→ Available data
============

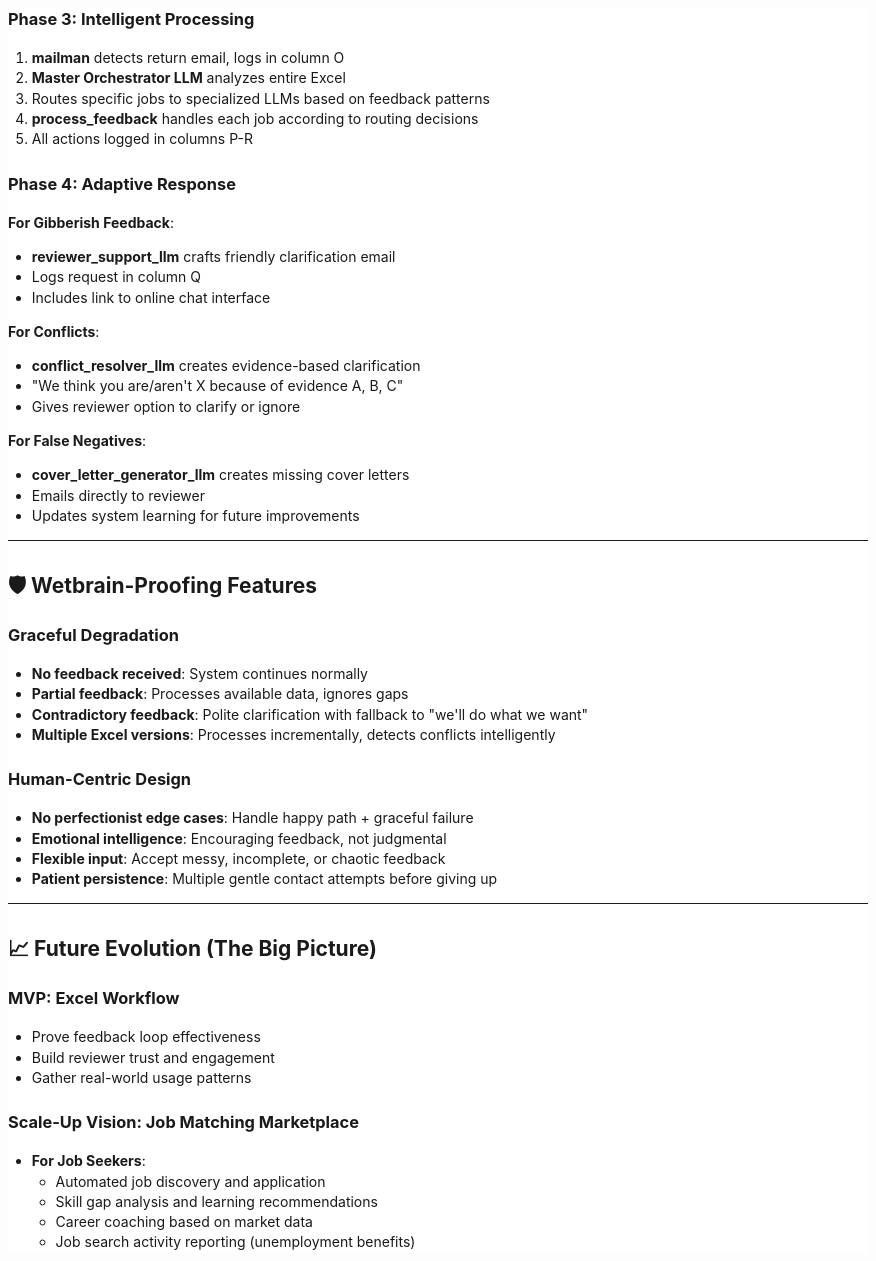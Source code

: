 ### Phase 3: Intelligent Processing
1. **mailman** detects return email, logs in column O
2. **Master Orchestrator LLM** analyzes entire Excel
3. Routes specific jobs to specialized LLMs based on feedback patterns
4. **process_feedback** handles each job according to routing decisions
5. All actions logged in columns P-R

### Phase 4: Adaptive Response
**For Gibberish Feedback**:
- **reviewer_support_llm** crafts friendly clarification email
- Logs request in column Q
- Includes link to online chat interface

**For Conflicts**:
- **conflict_resolver_llm** creates evidence-based clarification
- "We think you are/aren't X because of evidence A, B, C"
- Gives reviewer option to clarify or ignore

**For False Negatives**:
- **cover_letter_generator_llm** creates missing cover letters
- Emails directly to reviewer
- Updates system learning for future improvements

---

## 🛡️ Wetbrain-Proofing Features

### Graceful Degradation
- **No feedback received**: System continues normally
- **Partial feedback**: Processes available data, ignores gaps
- **Contradictory feedback**: Polite clarification with fallback to "we'll do what we want"
- **Multiple Excel versions**: Processes incrementally, detects conflicts intelligently

### Human-Centric Design
- **No perfectionist edge cases**: Handle happy path + graceful failure
- **Emotional intelligence**: Encouraging feedback, not judgmental
- **Flexible input**: Accept messy, incomplete, or chaotic feedback
- **Patient persistence**: Multiple gentle contact attempts before giving up

---

## 📈 Future Evolution (The Big Picture)

### MVP: Excel Workflow
- Prove feedback loop effectiveness
- Build reviewer trust and engagement
- Gather real-world usage patterns

### Scale-Up Vision: Job Matching Marketplace
- **For Job Seekers**:
  - Automated job discovery and application
  - Skill gap analysis and learning recommendations
  - Career coaching based on market data
  - Job search activity reporting (unemployment benefits)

============

→ Required work
Retype word for word the lines running from the line containing "- Automated job discovery and application" to the end of the listing, and only those.

→ Response area
  - Automated job discovery and application
  - Skill gap analysis and learning recommendations
  - Career coaching based on market data
  - Job search activity reporting (unemployment benefits)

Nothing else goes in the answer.